Tech Groups Urge Amendments to EU Child Sex-Abuse Prevention Plan

Proposed EU rules to fight child sexual abuse need changes, tech organizations said Tuesday. The organizations "are deeply committed to making the digital space safe for everyone, and, in particularly, to protecting children online," but some provisions of the regulation need "further reflection" to achieve their objective, said groups including the Computer & Communications Industry Association Europe, ACT|The App Association, Cloud Infrastructure Services Providers in Europe and the Information Technology Industry Council. They recommended the proposal's scope be narrowed to focus on service providers that are best placed to take effective mitigation and enforcement actions, such as on providers that present a high risk of online child abuse. Risk mitigation efforts should be broader and include voluntary measures that the industry carries out proactively, they said. The tech sector has been active in defining child safety online, and under the current voluntary system developed technology to help prevent, detect, report and remove the increasing amount of child sexual abuse worldwide, the groups said. Providers are also concerned there's no operational plan to transition from the current ePrivacy law, which allows voluntary scanning, to the proposed regulation, which would allow scanning only with a detection order that could be issued only after a long process of checks and balances.
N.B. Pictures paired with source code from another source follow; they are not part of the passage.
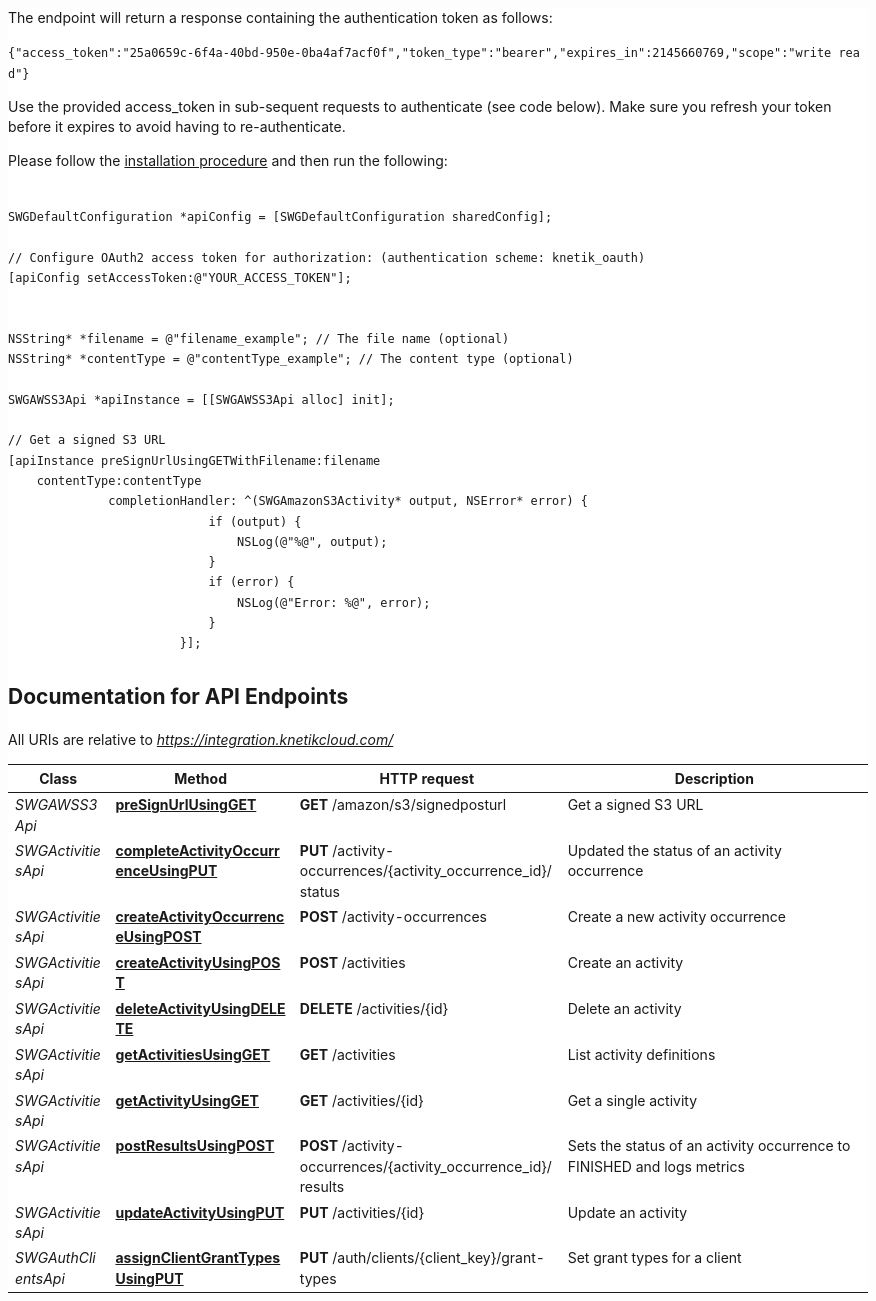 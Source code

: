 The endpoint will return a response containing the authentication token as follows: 
```json: 
{"access_token":"25a0659c-6f4a-40bd-950e-0ba4af7acf0f","token_type":"bearer","expires_in":2145660769,"scope":"write read"}
``` 

Use the provided access_token in sub-sequent requests to authenticate (see code below). Make sure you refresh your token before it expires to avoid having to re-authenticate.

Please follow the [installation procedure](#installation--usage) and then run the following:

```objc

SWGDefaultConfiguration *apiConfig = [SWGDefaultConfiguration sharedConfig];

// Configure OAuth2 access token for authorization: (authentication scheme: knetik_oauth)
[apiConfig setAccessToken:@"YOUR_ACCESS_TOKEN"];


NSString* *filename = @"filename_example"; // The file name (optional)
NSString* *contentType = @"contentType_example"; // The content type (optional)

SWGAWSS3Api *apiInstance = [[SWGAWSS3Api alloc] init];

// Get a signed S3 URL
[apiInstance preSignUrlUsingGETWithFilename:filename
    contentType:contentType
              completionHandler: ^(SWGAmazonS3Activity* output, NSError* error) {
                            if (output) {
                                NSLog(@"%@", output);
                            }
                            if (error) {
                                NSLog(@"Error: %@", error);
                            }
                        }];

```

## Documentation for API Endpoints

All URIs are relative to *https://integration.knetikcloud.com/*

Class | Method | HTTP request | Description
------------ | ------------- | ------------- | -------------
*SWGAWSS3Api* | [**preSignUrlUsingGET**](docs/SWGAWSS3Api.md#presignurlusingget) | **GET** /amazon/s3/signedposturl | Get a signed S3 URL
*SWGActivitiesApi* | [**completeActivityOccurrenceUsingPUT**](docs/SWGActivitiesApi.md#completeactivityoccurrenceusingput) | **PUT** /activity-occurrences/{activity_occurrence_id}/status | Updated the status of an activity occurrence
*SWGActivitiesApi* | [**createActivityOccurrenceUsingPOST**](docs/SWGActivitiesApi.md#createactivityoccurrenceusingpost) | **POST** /activity-occurrences | Create a new activity occurrence
*SWGActivitiesApi* | [**createActivityUsingPOST**](docs/SWGActivitiesApi.md#createactivityusingpost) | **POST** /activities | Create an activity
*SWGActivitiesApi* | [**deleteActivityUsingDELETE**](docs/SWGActivitiesApi.md#deleteactivityusingdelete) | **DELETE** /activities/{id} | Delete an activity
*SWGActivitiesApi* | [**getActivitiesUsingGET**](docs/SWGActivitiesApi.md#getactivitiesusingget) | **GET** /activities | List activity definitions
*SWGActivitiesApi* | [**getActivityUsingGET**](docs/SWGActivitiesApi.md#getactivityusingget) | **GET** /activities/{id} | Get a single activity
*SWGActivitiesApi* | [**postResultsUsingPOST**](docs/SWGActivitiesApi.md#postresultsusingpost) | **POST** /activity-occurrences/{activity_occurrence_id}/results | Sets the status of an activity occurrence to FINISHED and logs metrics
*SWGActivitiesApi* | [**updateActivityUsingPUT**](docs/SWGActivitiesApi.md#updateactivityusingput) | **PUT** /activities/{id} | Update an activity
*SWGAuthClientsApi* | [**assignClientGrantTypesUsingPUT**](docs/SWGAuthClientsApi.md#assignclientgranttypesusingput) | **PUT** /auth/clients/{client_key}/grant-types | Set grant types for a client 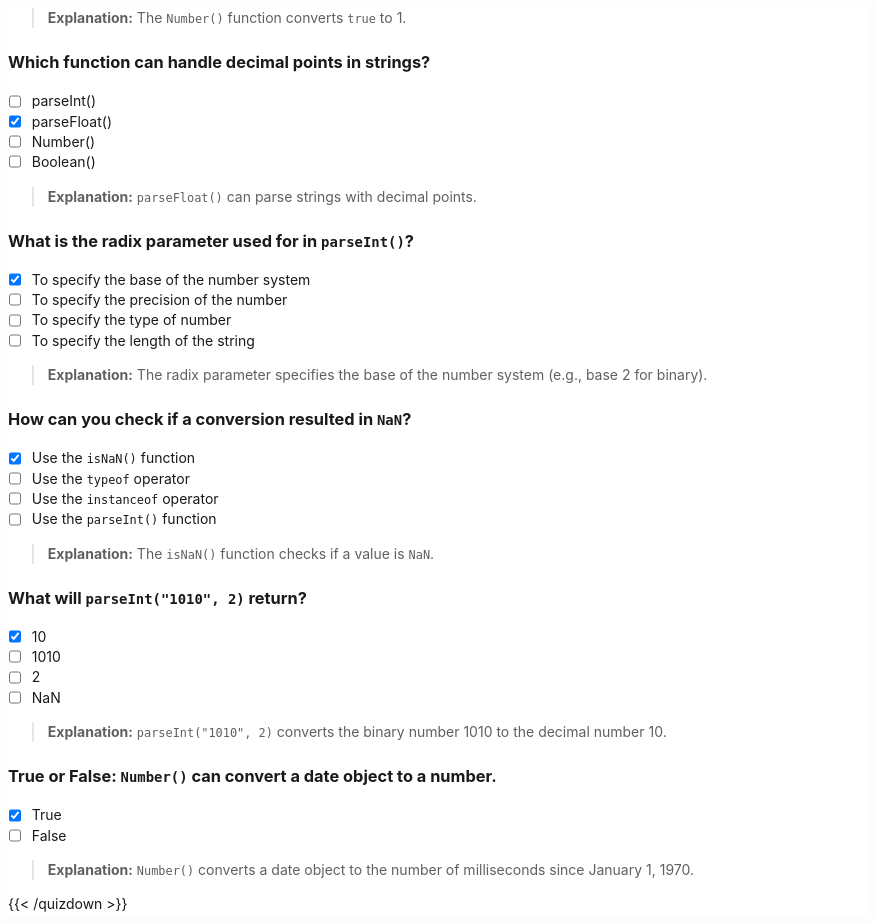 > **Explanation:** The `Number()` function converts `true` to 1.

### Which function can handle decimal points in strings?

- [ ] parseInt()
- [x] parseFloat()
- [ ] Number()
- [ ] Boolean()

> **Explanation:** `parseFloat()` can parse strings with decimal points.

### What is the radix parameter used for in `parseInt()`?

- [x] To specify the base of the number system
- [ ] To specify the precision of the number
- [ ] To specify the type of number
- [ ] To specify the length of the string

> **Explanation:** The radix parameter specifies the base of the number system (e.g., base 2 for binary).

### How can you check if a conversion resulted in `NaN`?

- [x] Use the `isNaN()` function
- [ ] Use the `typeof` operator
- [ ] Use the `instanceof` operator
- [ ] Use the `parseInt()` function

> **Explanation:** The `isNaN()` function checks if a value is `NaN`.

### What will `parseInt("1010", 2)` return?

- [x] 10
- [ ] 1010
- [ ] 2
- [ ] NaN

> **Explanation:** `parseInt("1010", 2)` converts the binary number 1010 to the decimal number 10.

### True or False: `Number()` can convert a date object to a number.

- [x] True
- [ ] False

> **Explanation:** `Number()` converts a date object to the number of milliseconds since January 1, 1970.

{{< /quizdown >}}
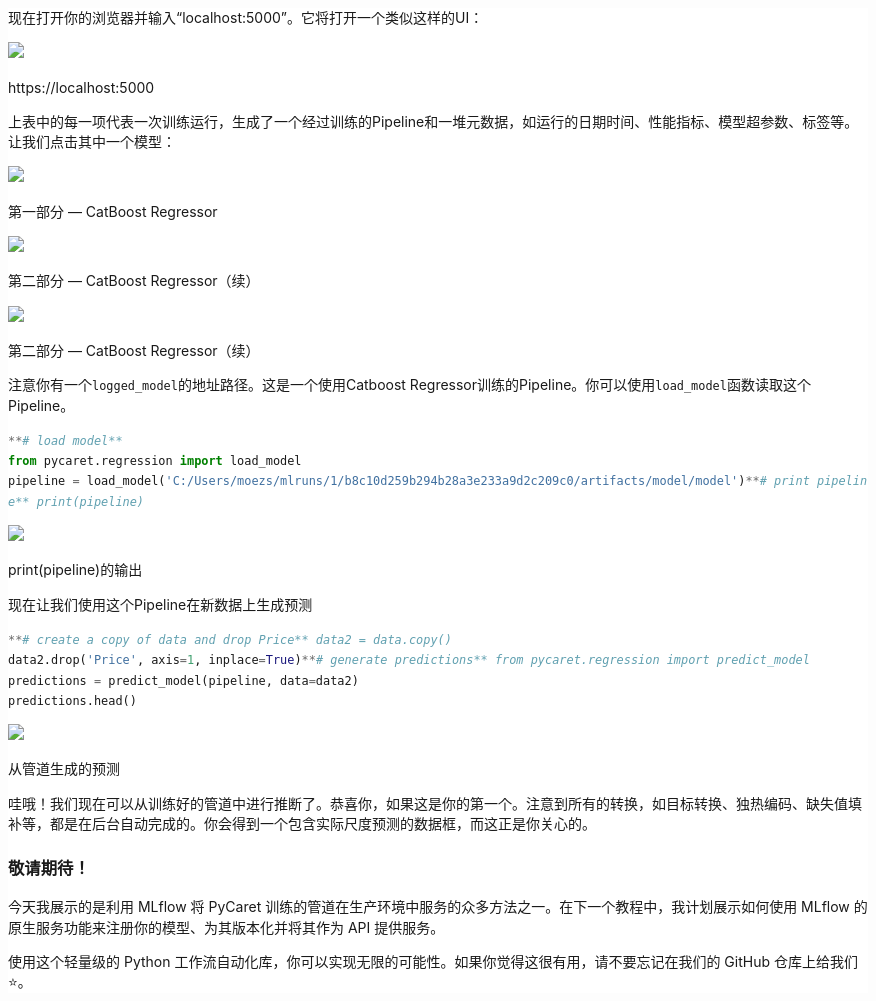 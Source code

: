 现在打开你的浏览器并输入“localhost:5000”。它将打开一个类似这样的UI：

![](../Images/1e2e7957f01c5bbd2c9740e76846633f.png)

https://localhost:5000

上表中的每一项代表一次训练运行，生成了一个经过训练的Pipeline和一堆元数据，如运行的日期时间、性能指标、模型超参数、标签等。让我们点击其中一个模型：

![](../Images/e040d08c4a600f7e57204c385dfbd2f1.png)

第一部分 — CatBoost Regressor

![](../Images/e8add025c91932275b9b8cc072c9c54c.png)

第二部分 — CatBoost Regressor（续）

![](../Images/4187074323f4bacb809ba5e2800c3cf9.png)

第二部分 — CatBoost Regressor（续）

注意你有一个`logged_model`的地址路径。这是一个使用Catboost Regressor训练的Pipeline。你可以使用`load_model`函数读取这个Pipeline。

```py
**# load model**
from pycaret.regression import load_model
pipeline = load_model('C:/Users/moezs/mlruns/1/b8c10d259b294b28a3e233a9d2c209c0/artifacts/model/model')**# print pipeline** print(pipeline)
```

![](../Images/6eab8c9fade1aba3516d78e43d2b540b.png)

print(pipeline)的输出

现在让我们使用这个Pipeline在新数据上生成预测

```py
**# create a copy of data and drop Price** data2 = data.copy()
data2.drop('Price', axis=1, inplace=True)**# generate predictions** from pycaret.regression import predict_model
predictions = predict_model(pipeline, data=data2)
predictions.head()
```

![](../Images/d379a560bd8216bfdfa7c0ec0cc9a2be.png)

从管道生成的预测

哇哦！我们现在可以从训练好的管道中进行推断了。恭喜你，如果这是你的第一个。注意到所有的转换，如目标转换、独热编码、缺失值填补等，都是在后台自动完成的。你会得到一个包含实际尺度预测的数据框，而这正是你关心的。

### 敬请期待！

今天我展示的是利用 MLflow 将 PyCaret 训练的管道在生产环境中服务的众多方法之一。在下一个教程中，我计划展示如何使用 MLflow 的原生服务功能来注册你的模型、为其版本化并将其作为 API 提供服务。

使用这个轻量级的 Python 工作流自动化库，你可以实现无限的可能性。如果你觉得这很有用，请不要忘记在我们的 GitHub 仓库上给我们 ⭐️。
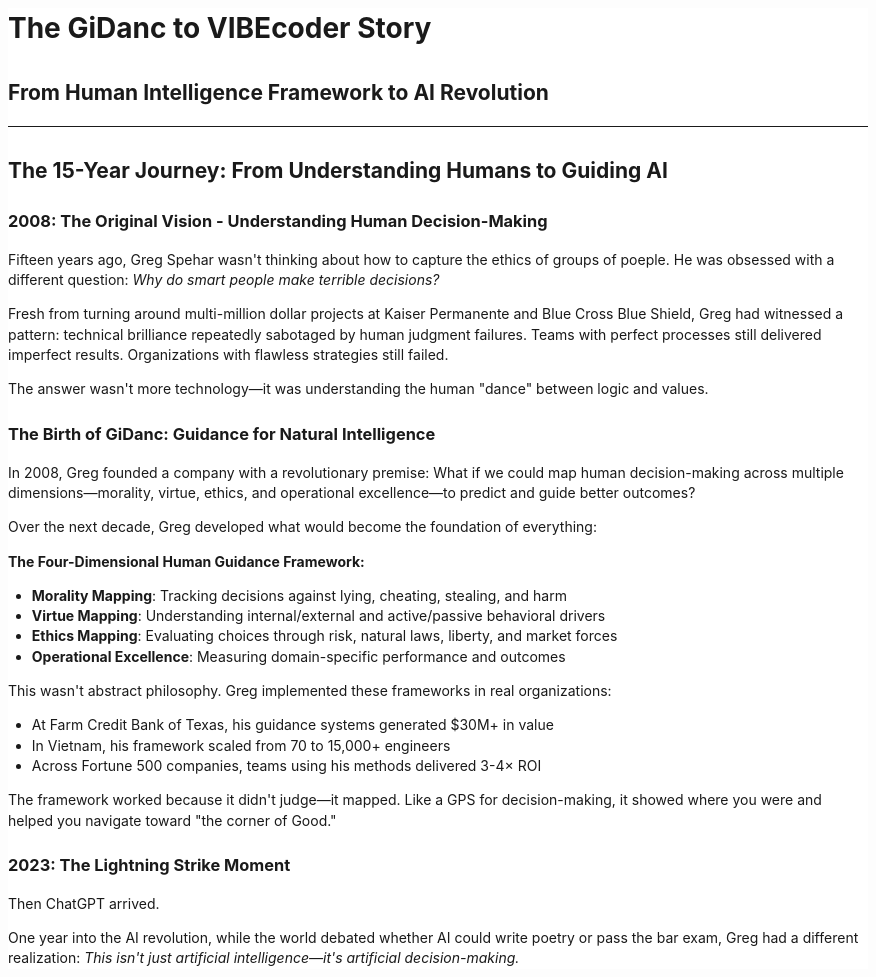 
# The GiDanc to VIBEcoder Story
## From Human Intelligence Framework to AI Revolution

---

## The 15-Year Journey: From Understanding Humans to Guiding AI

### **2008: The Original Vision - Understanding Human Decision-Making**

Fifteen years ago, Greg Spehar wasn't thinking about how to capture the ethics of groups of poeple. 
He was obsessed with a different question: *Why do smart people make terrible decisions?*

Fresh from turning around multi-million dollar projects at Kaiser Permanente and Blue Cross Blue Shield, Greg had witnessed a pattern: technical brilliance repeatedly sabotaged by human judgment failures. Teams with perfect processes still delivered imperfect results. Organizations with flawless strategies still failed.

The answer wasn't more technology—it was understanding the human "dance" between logic and values.

### **The Birth of GiDanc: Guidance for Natural Intelligence**

In 2008, Greg founded a company with a revolutionary premise: What if we could map human decision-making across multiple dimensions—morality, virtue, ethics, and operational excellence—to predict and guide better outcomes?

Over the next decade, Greg developed what would become the foundation of everything:

**The Four-Dimensional Human Guidance Framework:**
- **Morality Mapping**: Tracking decisions against lying, cheating, stealing, and harm
- **Virtue Mapping**: Understanding internal/external and active/passive behavioral drivers  
- **Ethics Mapping**: Evaluating choices through risk, natural laws, liberty, and market forces
- **Operational Excellence**: Measuring domain-specific performance and outcomes

This wasn't abstract philosophy. Greg implemented these frameworks in real organizations:
- At Farm Credit Bank of Texas, his guidance systems generated $30M+ in value
- In Vietnam, his framework scaled from 70 to 15,000+ engineers
- Across Fortune 500 companies, teams using his methods delivered 3-4× ROI

The framework worked because it didn't judge—it mapped. Like a GPS for decision-making, it showed where you were and helped you navigate toward "the corner of Good."

### **2023: The Lightning Strike Moment**

Then ChatGPT arrived.

One year into the AI revolution, while the world debated whether AI could write poetry or pass the bar exam, Greg had a different realization: *This isn't just artificial intelligence—it's artificial decision-making.*
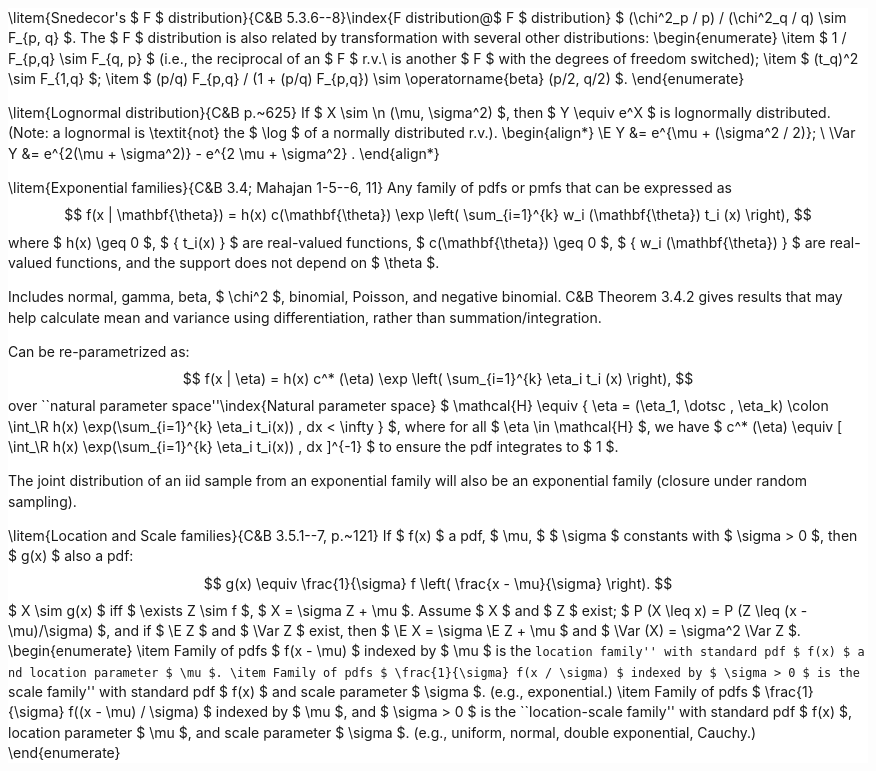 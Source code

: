 \litem{Snedecor's $ F $ distribution}{C\&B 5.3.6--8}\index{F distribution@$ F $ distribution} $ (\chi^2_p / p) / (\chi^2_q / q) \sim F_{p, q} $. The $ F $ distribution is also related by transformation with several other distributions:
\begin{enumerate}
\item $ 1 / F_{p,q} \sim F_{q, p}  $ (i.e., the reciprocal of an $ F $ r.v.\ is another $ F $ with the degrees of freedom switched);
\item $ (t_q)^2 \sim F_{1,q} $;
\item $ (p/q) F_{p,q} / (1 + (p/q) F_{p,q}) \sim \operatorname{beta} (p/2, q/2) $.
\end{enumerate}

\litem{Lognormal distribution}{C\&B p.~625} If $ X \sim \n (\mu, \sigma^2) $, then $ Y \equiv e^X $ is lognormally distributed. (Note: a lognormal is \textit{not} the $ \log $ of a normally distributed r.v.).
\begin{align*}
\E Y &= e^{\mu + (\sigma^2 / 2)}; \\
\Var Y &= e^{2(\mu + \sigma^2)} - e^{2 \mu + \sigma^2} .
\end{align*}

\litem{Exponential families}{C\&B 3.4; Mahajan 1-5--6, 11} Any family of pdfs or pmfs that can be expressed as
$$ f(x | \mathbf{\theta}) = h(x) c(\mathbf{\theta}) \exp \left( \sum_{i=1}^{k} w_i (\mathbf{\theta}) t_i (x) \right), $$
where $ h(x) \geq 0 $, $ \{ t_i(x) \} $ are real-valued functions, $ c(\mathbf{\theta}) \geq 0 $, $ \{ w_i (\mathbf{\theta}) \} $ are real-valued functions, and the support does not depend on $ \theta $.

Includes normal, gamma, beta, $ \chi^2 $, binomial, Poisson, and negative binomial. C\&B Theorem 3.4.2 gives results that may help calculate mean and variance using differentiation, rather than summation/integration.

Can be re-parametrized as:
$$ f(x | \eta) = h(x) c^* (\eta) \exp \left( \sum_{i=1}^{k} \eta_i t_i (x) \right), $$
over ``natural parameter space''\index{Natural parameter space} $ \mathcal{H} \equiv \{ \eta = (\eta_1, \dotsc , \eta_k) \colon \int_\R h(x) \exp(\sum_{i=1}^{k} \eta_i t_i(x)) \, dx < \infty \} $, where for all $ \eta \in \mathcal{H} $, we have $ c^* (\eta) \equiv [ \int_\R h(x) \exp(\sum_{i=1}^{k} \eta_i t_i(x)) \, dx ]^{-1} $ to ensure the pdf integrates to $ 1 $.

The joint distribution of an iid sample from an exponential family will also be an exponential family (closure under random sampling).

\litem{Location and Scale families}{C\&B 3.5.1--7, p.~121} If $ f(x) $ a pdf, $ \mu, $ $ \sigma $ constants with $ \sigma > 0 $, then $ g(x) $ also a pdf: $$ g(x) \equiv \frac{1}{\sigma} f \left( \frac{x - \mu}{\sigma} \right). $$
$ X \sim g(x) $ iff $ \exists Z \sim f $, $ X = \sigma Z + \mu $. Assume $ X $ and $ Z $ exist; $ P (X \leq x) = P (Z \leq (x - \mu)/\sigma) $, and if $ \E Z $ and $ \Var Z  $ exist, then $ \E X = \sigma \E Z + \mu $ and $ \Var (X) = \sigma^2 \Var Z $.
\begin{enumerate}
\item Family of pdfs $ f(x - \mu) $ indexed by $ \mu $ is the ``location family'' with standard pdf $ f(x) $ and location parameter $ \mu $.
\item Family of pdfs $ \frac{1}{\sigma} f(x / \sigma) $ indexed by $ \sigma > 0 $ is the ``scale family'' with standard pdf $ f(x) $ and scale parameter $ \sigma $. (e.g., exponential.)
\item Family of pdfs $ \frac{1}{\sigma} f((x - \mu) / \sigma) $ indexed by $ \mu $, and $ \sigma > 0 $ is the ``location-scale family'' with standard pdf $ f(x) $, location parameter $ \mu $, and scale parameter $ \sigma $. (e.g., uniform, normal, double exponential, Cauchy.)
\end{enumerate}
They also recommended the regulation explicitly protect encryption: By requiring service providers that employ end-to-end encryption to filter and scan for child sexual abuse material and grooming, the measure risks weakening or breaking encryption. The legislation calls for the creation of an EU Center, but the organizations noted there's already a framework for reporting child sexual abuse. Since this is a global issue, they added, there should be more cooperation with existing entities and the role of the EU body in the system should be clarified.